China and Air Defence Identification Zone (ADIZ): Cold Confrontation with the US?
10 Dec, 2013 · 4213
Prof Chintamani Mahapatra analyses the fallouts of ADIZ and reactions from the US, Japan and South Korea
In recent years, Asia-Pacific region has caught global attention more for periodic political upheavals than for its economic dynamism. Most of the political turmoil, significantly, has been caused by the fastest growing economy—the people’s Republic of China.
The apprehension that economically sound China will generate political heat and will lead to muscular assertion of Chinese influence seems to be coming true. The latest in the series of regional political turbulences has been sparked once again by China when the Xi Jinping government made a unilateral decision to establish an Air Defence Identification Zone and asked other countries to inform the Chinese authorities in advance any of their aircraft entering the zone or else face “emergency defence measures”.
This sudden declaration on 23 November last surprised many countries and forced some to react strongly. While Japan asked its civil airlines to reject Chinese authority, the United States responded after two days by flying one of its nuclear capable B 52 bombers over the zone without informing the Chinese. While the Obama Administration stated that the aircraft was unarmed, who had the ability to verify?
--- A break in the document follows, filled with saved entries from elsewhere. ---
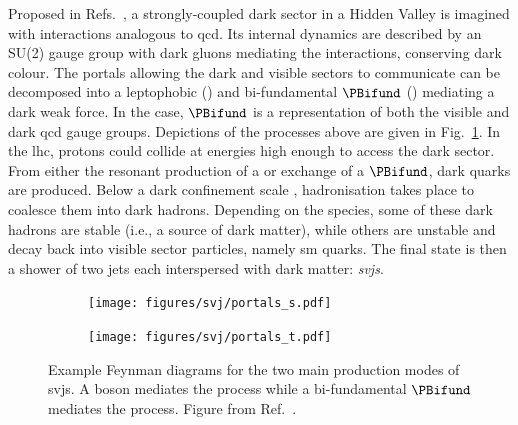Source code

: Proposed in Refs.~, a strongly-coupled dark sector in a Hidden Valley is imagined with interactions analogous to \acrshort{qcd}. Its internal dynamics are described by an SU(2) gauge group with dark gluons mediating the interactions, conserving dark colour. The portals allowing the dark and visible sectors to communicate can be decomposed into a leptophobic \PZprime (\schannel) and bi-fundamental $\PBifund$ (\tchannel) mediating a dark weak force. In the \tchannel case, $\PBifund$ is a representation of both the visible and dark \acrshort{qcd} gauge groups. Depictions of the processes above are given in Fig.~\ref{fig:theory_svj_portals}. In the \acrshort{lhc}, protons could collide at energies high enough to access the dark sector. From either the resonant production of a \PZprime or exchange of a $\PBifund$, dark quarks \Pqdark are produced. Below a dark confinement scale \lamDark, hadronisation takes place to coalesce them into dark hadrons. Depending on the species, some of these dark hadrons are stable (i.e., a source of dark matter), while others are unstable and decay back into visible sector particles, namely \acrlong{sm} quarks. The final state is then a shower of two \glspl{jet} each interspersed with dark matter: \emph{\glspl{svj}}.

\begin{figure}[htbp]
    \centering
    \begin{subfigure}[c]{0.32\textwidth}
    \centering
        \texttt{[image: figures/svj/portals\_s.pdf]}
        \caption{\schannel}
    \end{subfigure}
    \hspace{0.1\textwidth}
    \begin{subfigure}[c]{0.32\textwidth}
    \centering
        \texttt{[image: figures/svj/portals\_t.pdf]}
        \caption{\tchannel}
    \end{subfigure}
\caption[Example Feynman diagrams for the two main production modes of semi-visible jets. A \PZprime boson mediates the \schannel process while a bi-fundamental $\PBifund$ mediates the \tchannel process]{Example Feynman diagrams for the two main production modes of \glspl{svj}. A \PZprime boson mediates the \schannel process while a bi-fundamental $\PBifund$ mediates the \tchannel process. Figure from Ref.~.}
\label{fig:theory_svj_portals}
\end{figure}




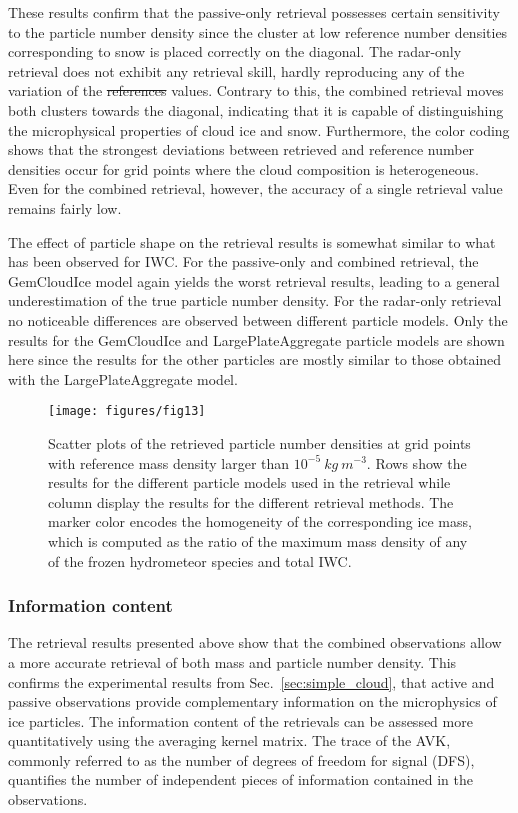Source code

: \documentclass[journal abbreviation, manuscript]{copernicus}
\providecommand{\DIFadd}[1]{{\protect\color{blue}\uwave{#1}}} %
\providecommand{\DIFdel}[1]{{\protect\color{red}\sout{#1}}}                      %
\providecommand{\DIFaddbegin}{} %
\providecommand{\DIFaddend}{} %
\providecommand{\DIFdelbegin}{} %
\providecommand{\DIFdelend}{} %
\begin{document}
These results confirm that the passive-only retrieval possesses certain
sensitivity to the particle number density since the cluster at low reference
number densities corresponding to snow is placed correctly on the diagonal. The
radar-only retrieval does not exhibit any retrieval skill, hardly reproducing
any of the variation of the \DIFdelbegin \DIFdel{references }\DIFdelend \DIFaddbegin \DIFadd{reference }\DIFaddend values. Contrary to this, the combined
retrieval moves both clusters towards the diagonal, indicating that it is
capable of distinguishing the microphysical properties of cloud ice and snow.
Furthermore, the color coding shows that the strongest deviations between
retrieved and reference number densities occur for grid points where the cloud
composition is heterogeneous. Even for the combined retrieval, however, the
accuracy of a single retrieval value remains fairly low.

The effect of particle shape on the retrieval results is somewhat similar to
what has been observed for IWC. For the passive-only and combined retrieval, the
GemCloudIce model again yields the worst retrieval results, leading to a general
underestimation of the true particle number density. For the radar-only
retrieval no noticeable differences are observed between different particle
models. Only the results for the GemCloudIce and LargePlateAggregate particle
models are shown here since the results for the other particles are mostly similar
to those obtained with the LargePlateAggregate model.

\begin{figure}
\centering
\texttt{[image: figures/fig13]}
\caption{Scatter plots of the retrieved particle number densities at grid points
  with reference mass density larger than $10^{-5}\ \unit{kg\ m^{-3}}$. Rows show
  the results for the different particle models used in the retrieval while
  column display the results for the different retrieval methods. The marker
  color encodes the homogeneity of the corresponding ice mass, which is computed
  as the ratio of the maximum mass density of any of the frozen hydrometeor
  species and total IWC.}
\label{fig:results_nd_scatter_a}
\end{figure}

\subsubsection{Information content}

The retrieval results presented above show that the combined observations allow
a more accurate retrieval of both mass and particle number density. This
confirms the experimental results from Sec.~\ref{sec:simple_cloud}, that active
and passive observations provide complementary information on the microphysics
of ice particles. The information content of the retrievals can be assessed more
quantitatively using the averaging kernel matrix. The trace of the AVK, commonly
referred to as the number of degrees of freedom for signal (DFS), quantifies the
number of independent pieces of information contained in the observations.
\end{document}
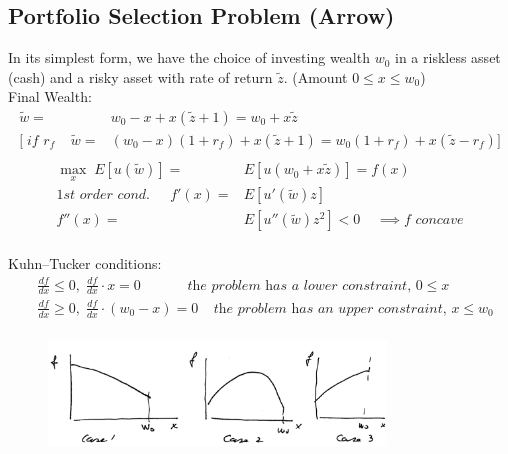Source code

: \documentclass[
14pt,notheorems,hyperref={pdfauthor=whatever}
]{beamer}
\begin{document}
\subsection{Portfolio Selection Problem (Arrow)}
\begin{frame}
In its simplest form, we have the choice of investing wealth $w_0$ in a riskless asset (cash) and a risky asset with rate of return $\tilde z$. (Amount $0 \leq x \leq w_0$)\\
\hfill \break
Final Wealth:
\begin{align*}
    \tilde w =& w_0-x + x(\tilde z+1) = w_0 + x\tilde z\\
    \Bigg[\;\textit{if $r_f$}\;\;\;\; \tilde w =& (w_0-x)(1+r_f)+x(\tilde z+1) = w_0(1+r_f) + x(\tilde z - r_f) \Bigg]\\
\end{align*}
\begin{align*}
    \max_x \; E[u(\tilde w)] =& E[u(w_0+x\tilde z)] = f(x)\\
    \textit{1st order cond. }\;\;\;\; f'(x) =& E[u'(\tilde w)z]\\
    f''(x) =& E[u''(\tilde w)z^2] < 0 \;\;\;\;\implies f \textit{ concave}\\
\end{align*}
\end{frame}

\begin{frame}
Kuhn–Tucker conditions:
\begin{align*}
    &\frac{df}{dx} \boldsymbol\leq 0,\;\frac{df}{dx}\cdot x=0 \;\;\;\;\;\;\;\;\;\;\;\;\textit{the problem has a lower constraint, $0\leq x$}\\
    &\frac{df}{dx} \boldsymbol\geq 0,\;\frac{df}{dx}\cdot (w_0-x)=0 \;\;\;\;\textit{the problem has an upper constraint, $x\leq w_0$}\\
\end{align*}
\begin{figure}[threecases]
    \includegraphics[width=0.8\textwidth]{L4-three-cases.png}
    \centering
\end{figure}
\end{frame}
\end{document}
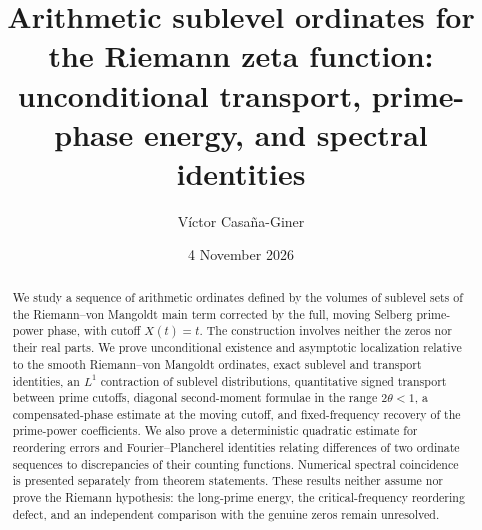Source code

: \documentclass[11pt,leqno]{amsart}
\title[Prime-weighted sublevel ordinates]{Arithmetic sublevel ordinates for the Riemann zeta function:\\ unconditional transport, prime-phase energy, and spectral identities}
\author{V\'ictor Casa\~na-Giner}
\date{4 November 2026}
\numberwithin{equation}{section}
\theoremstyle{definition}
\theoremstyle{remark}
\newcommand{\1}{\mathbf 1}
\begin{document}
\begin{abstract}
We study a sequence of arithmetic ordinates defined by the volumes of sublevel sets of the Riemann--von Mangoldt main term corrected by the full, moving Selberg prime-power phase, with cutoff $X(t)=t$. The construction involves neither the zeros nor their real parts. We prove unconditional existence and asymptotic localization relative to the smooth Riemann--von Mangoldt ordinates, exact sublevel and transport identities, an $L^1$ contraction of sublevel distributions, quantitative signed transport between prime cutoffs, diagonal second-moment formulae in the range $2\theta<1$, a compensated-phase estimate at the moving cutoff, and fixed-frequency recovery of the prime-power coefficients. We also prove a deterministic quadratic estimate for reordering errors and Fourier--Plancherel identities relating differences of two ordinate sequences to discrepancies of their counting functions. Numerical spectral coincidence is presented separately from theorem statements. These results neither assume nor prove the Riemann hypothesis: the long-prime energy, the critical-frequency reordering defect, and an independent comparison with the genuine zeros remain unresolved.
\end{abstract}
\maketitle
\tableofcontents
\end{document}
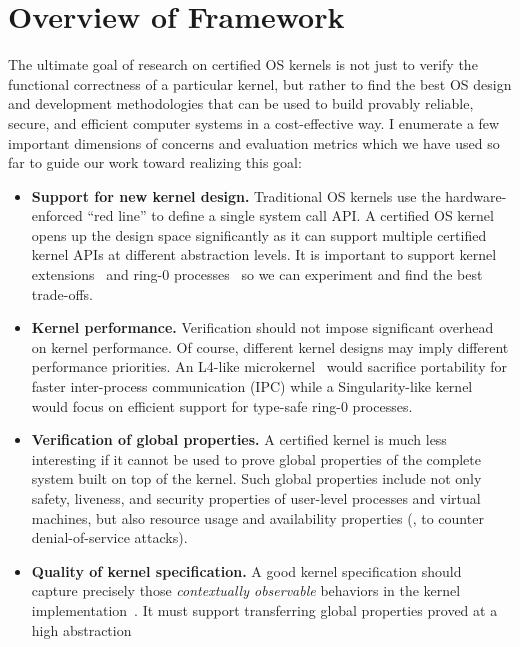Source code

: 
\chapter{Overview of \CTOS{} Framework}
\label{chap:overview}

The ultimate goal of research on certified OS kernels is not just
to verify the functional correctness of a particular kernel, but
rather to find the best OS design and development methodologies that
can be used to build provably reliable, secure, and efficient computer
systems in a cost-effective way. I enumerate a few important
dimensions of concerns and evaluation metrics which we have used so far
to guide our work toward realizing this goal:
\begin{itemize}
\item {\bf Support for new kernel design.}  Traditional OS kernels use
  the hardware-enforced ``red line'' to define a single system call
  API. A certified OS kernel opens up the design space significantly as
  it can support multiple certified kernel APIs at different
  abstraction levels. It is important to support kernel
  extensions~\cite{bershad95,engler95} and ring-0
  processes~\cite{hunt07} so we can experiment and find the best trade-offs.
\item {\bf Kernel performance.} Verification should not
  impose significant overhead on kernel performance. Of course,
  different kernel designs may imply different performance
  priorities.  An L4-like microkernel~\cite{liedtke95} would sacrifice
  portability for faster inter-process communication (IPC) while a
  Singularity-like kernel~\cite{hunt07} would focus on efficient
  support for type-safe ring-0 processes.
\item {\bf Verification of global properties.}
  A certified kernel is much less interesting if it cannot be
  used to prove global properties of the complete system built on top
  of the kernel.  Such global
  properties include not only safety, liveness, and security properties
  of user-level processes and virtual machines, but also resource usage
  and availability properties (\eg, to counter denial-of-service attacks).
\item {\bf Quality of kernel specification.}  A good kernel
  specification should capture precisely those {\em contextually observable}
  behaviors in the kernel implementation~\cite{dscal15}. It must
  support transferring global properties proved at a high abstraction

\end{itemize}
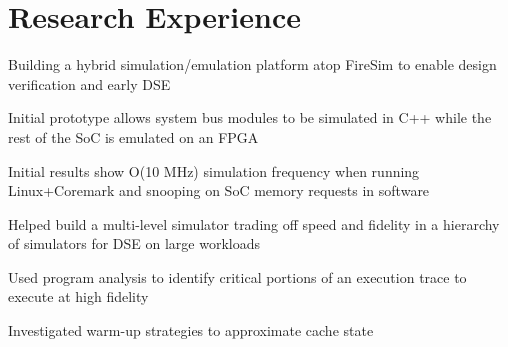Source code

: \documentclass[]{deedy-resume-openfont}
\begin{document}
\begin{minipage}[t]{0.64\textwidth} 


\section{Research Experience}



\vspace{\topsep}
{\normalsize
\begin{tightemize}
\item Building a hybrid simulation/emulation platform atop FireSim to enable design verification and early DSE 
\item Initial prototype allows system bus modules to be simulated in C++ while the rest of the SoC is emulated on an FPGA
\item Initial results show O(10 MHz) simulation frequency when running Linux+Coremark and snooping on SoC memory requests in software 
\end{tightemize}
}

{\normalsize
\begin{tightemize}
\item Helped build a multi-level simulator trading off speed and fidelity in a hierarchy of simulators for DSE on large workloads
\item Used program analysis to identify critical portions of an execution trace to execute at high fidelity
\item Investigated warm-up strategies to approximate cache state 
\end{tightemize}
}


\end{minipage}
\end{document}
Obviously, the United States did not desire to take a step that would unnecessary spark military confrontation, but its quick response aimed at sending a strong signal that the Pentagon would not tolerate imposition of any restrictions on the open skies by the Chinese. Subsequently Japan and South Korea, two American allies housing US military bases and thousands of US troops, followed the US example and sent their own aircraft to fly through the zone without informing China. South Korea went a step ahead and declared its own ADIZ that overlapped the Chinese ADIZ, significantly over a disputed islet, called Leodo. The Lower House of the Japanese Diet passed a resolution against China’s behaviour in East China Sea.
It is inconceivable that Japan and South Korea would have responded so strongly without Washington winking at those moves. The smart move by the US, after the voyage of B 52 bombers, was reflected in the advisory the Obama administration issued to US airlines to respect the Chinese ADIZ and inform the Chinese authorities, while entering the zone.
What explains the US behaviour and ambiguous measures? US Secretary of State John Kerry goes to Tokyo and Seoul and reiterates US commitments to the respective alliances close on the heels of the Chinese declaration of the ADIZ. Then he goes to Beijing and says little during his interactions with the media after five hours of discussion with President Xi Jinping.
There was, of course, a precedent to such US diplomatic ambiguities. Last year, Sino-Japanese tension over the sovereignty claims on Shenkaku/Diaoyu islands in the East China Sea flared up soon after the Japanese government bought those islands from Japanese owners. The United States at once reiterated its commitment to US-Japan Treaty of Alliance and simultaneously assuaged Beijing that Washington would not take a position on the sovereignty issue.
The Chinese assertiveness and the American responses speak volumes of slow but steady emergence of a new kind of relationship between the existing superpower and the emerging superpower. This is not a new kind of major power relationship that President Xi Jinping proposed during his summit with President Barak Obama in June last year. This is also not the kind of a G-2 relationship that the Obama Administration envisioned during the early years of his first term.
The emerging pattern of Sino-US interactions symbolizes “cold confrontation” between a hegemon that appears to be experiencing relative decline of its influence in world affairs and a rising power that has begun to assert its position in the world after its miraculous economic achievements.
The US strategic planners have long been carefully monitoring China’s military modernization, particularly capacity building of its Air Force and the Navy. The US suspects that the PLA has been striving hard to acquire sea-denial and anti-access capabilities that would compromise the so-far-unrestricted mobility of the US navy and air force in the Asia Pacific region. In fact, the Pentagon has already made investment, despite the defence budget cut, to develop a new concept of Air-Sea Battle that would render Chinese anti-access/sea-denial strength vulnerable.